Lou put down her knife and fork and looked at him in wonder at his lack of understanding. ‘But that’s exactly what you have to do,’ she corrected him. ‘That’s the thing about having children. They always come first.

‘And the fact is that Grace and Tom would be miserable living in the country now,’ she went on, picking up her cutlery once more so that she could tuck into her meal. ‘All their friends are in London. That’s their home. They’re used to taking the tube and jumping on and off buses.

‘No,’ she said with mock resolution. ‘It’s a choice between marrying you or winning the lottery.’

Patrick was enjoying Lou’s novel approach. Not that he had any real intention of getting married, but at least her frankness about his money made a change from tears and protestations of love and tedious conversations about why he wasn’t prepared to commit.

‘Let’s just say for the sake of argument that I did marry you,’ he said. ‘How would it work?’

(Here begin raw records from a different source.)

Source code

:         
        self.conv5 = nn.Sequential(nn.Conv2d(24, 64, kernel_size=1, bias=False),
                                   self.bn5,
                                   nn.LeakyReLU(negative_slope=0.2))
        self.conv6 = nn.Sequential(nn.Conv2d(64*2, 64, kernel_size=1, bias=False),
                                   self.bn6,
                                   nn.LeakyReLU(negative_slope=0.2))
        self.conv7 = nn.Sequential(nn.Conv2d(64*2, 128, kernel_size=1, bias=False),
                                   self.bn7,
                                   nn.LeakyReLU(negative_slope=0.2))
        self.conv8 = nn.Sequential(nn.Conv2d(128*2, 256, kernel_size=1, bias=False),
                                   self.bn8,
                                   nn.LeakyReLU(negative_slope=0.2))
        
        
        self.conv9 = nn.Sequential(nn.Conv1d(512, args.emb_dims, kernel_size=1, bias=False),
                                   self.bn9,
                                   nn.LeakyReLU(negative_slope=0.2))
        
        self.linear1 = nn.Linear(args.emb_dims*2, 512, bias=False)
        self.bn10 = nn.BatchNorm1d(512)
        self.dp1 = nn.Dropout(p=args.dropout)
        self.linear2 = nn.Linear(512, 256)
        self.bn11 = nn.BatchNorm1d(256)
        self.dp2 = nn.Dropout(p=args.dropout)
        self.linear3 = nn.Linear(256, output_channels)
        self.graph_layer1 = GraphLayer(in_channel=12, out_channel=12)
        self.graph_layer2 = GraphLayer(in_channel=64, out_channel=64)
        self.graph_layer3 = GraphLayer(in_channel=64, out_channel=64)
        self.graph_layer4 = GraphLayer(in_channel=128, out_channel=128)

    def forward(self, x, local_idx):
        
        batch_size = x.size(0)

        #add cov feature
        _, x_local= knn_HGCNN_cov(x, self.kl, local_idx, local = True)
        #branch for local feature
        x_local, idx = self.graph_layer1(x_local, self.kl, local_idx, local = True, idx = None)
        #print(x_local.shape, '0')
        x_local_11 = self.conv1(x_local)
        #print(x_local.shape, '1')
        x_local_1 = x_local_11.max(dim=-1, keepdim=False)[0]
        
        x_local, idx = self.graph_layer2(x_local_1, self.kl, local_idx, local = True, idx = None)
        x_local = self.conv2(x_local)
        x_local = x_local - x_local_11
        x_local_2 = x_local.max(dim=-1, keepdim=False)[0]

‘It would be a meeting of our two fantasies,’ said Lou, warming to the idea. ‘We wouldn’t have to pretend to be in love or any of that nonsense. I’d do the dutiful-wife act. I’d run your house, turn up for business dos and remind you to ring your mother, but other than that you’d hardly know I was there. You could chase girls all you liked and I wouldn’t be the slightest bit jealous. I’d just wave you off, tell you to have a nice time and remind you to leave me your credit card!’

She laughed at the absurdity of the idea. Honestly, she must have had far too much to drink, but she was at the merry stage where she couldn’t bring herself to care.

Patrick was having a bit of trouble disentangling the fantasies they had discussed from the one they definitely hadn’t. Clearly, Lou wasn’t talking about the one with the stockings, anyway. He’d certainly know she was there in that one.

With an effort he remembered what she had told him about her fantasy. Something about having someone to talk to, wasn’t it? Nothing about stockings, that was for sure.